Goal of the exercise:
Exactly as written, set down the lines from the top of the entries through the line bearing "## Next steps", with every picture left out.

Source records
====================

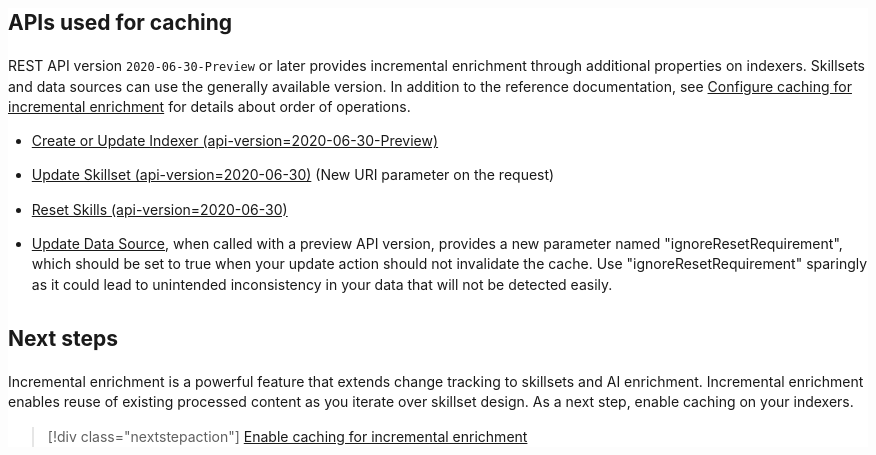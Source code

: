 ## APIs used for caching

REST API version `2020-06-30-Preview` or later provides incremental enrichment through additional properties on indexers. Skillsets and data sources can use the generally available version. In addition to the reference documentation, see  [Configure caching for incremental enrichment](search-howto-incremental-index.md) for details about order of operations.

+ [Create or Update Indexer (api-version=2020-06-30-Preview)](/rest/api/searchservice/preview-api/create-or-update-indexer) 

+ [Update Skillset (api-version=2020-06-30)](/rest/api/searchservice/update-skillset) (New URI parameter on the request)

+ [Reset Skills (api-version=2020-06-30)](/rest/api/searchservice/preview-api/reset-skills)

+ [Update Data Source](/rest/api/searchservice/update-data-source), when called with a preview API version, provides a new parameter named "ignoreResetRequirement", which should be set to true when your update action should not invalidate the cache. Use "ignoreResetRequirement" sparingly as it could lead to unintended inconsistency in your data that will not be detected easily.

## Next steps

Incremental enrichment is a powerful feature that extends change tracking to skillsets and AI enrichment. Incremental enrichment enables reuse of existing processed content as you iterate over skillset design. As a next step, enable caching on your indexers.

> [!div class="nextstepaction"]
> [Enable caching for incremental enrichment](search-howto-incremental-index.md)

====================

Reply to the exercise:
Source code

: ## APIs used for caching

REST API version `2020-06-30-Preview` or later provides incremental enrichment through additional properties on indexers. Skillsets and data sources can use the generally available version. In addition to the reference documentation, see  [Configure caching for incremental enrichment](search-howto-incremental-index.md) for details about order of operations.

+ [Create or Update Indexer (api-version=2020-06-30-Preview)](/rest/api/searchservice/preview-api/create-or-update-indexer) 

+ [Update Skillset (api-version=2020-06-30)](/rest/api/searchservice/update-skillset) (New URI parameter on the request)

+ [Reset Skills (api-version=2020-06-30)](/rest/api/searchservice/preview-api/reset-skills)

+ [Update Data Source](/rest/api/searchservice/update-data-source), when called with a preview API version, provides a new parameter named "ignoreResetRequirement", which should be set to true when your update action should not invalidate the cache. Use "ignoreResetRequirement" sparingly as it could lead to unintended inconsistency in your data that will not be detected easily.

## Next steps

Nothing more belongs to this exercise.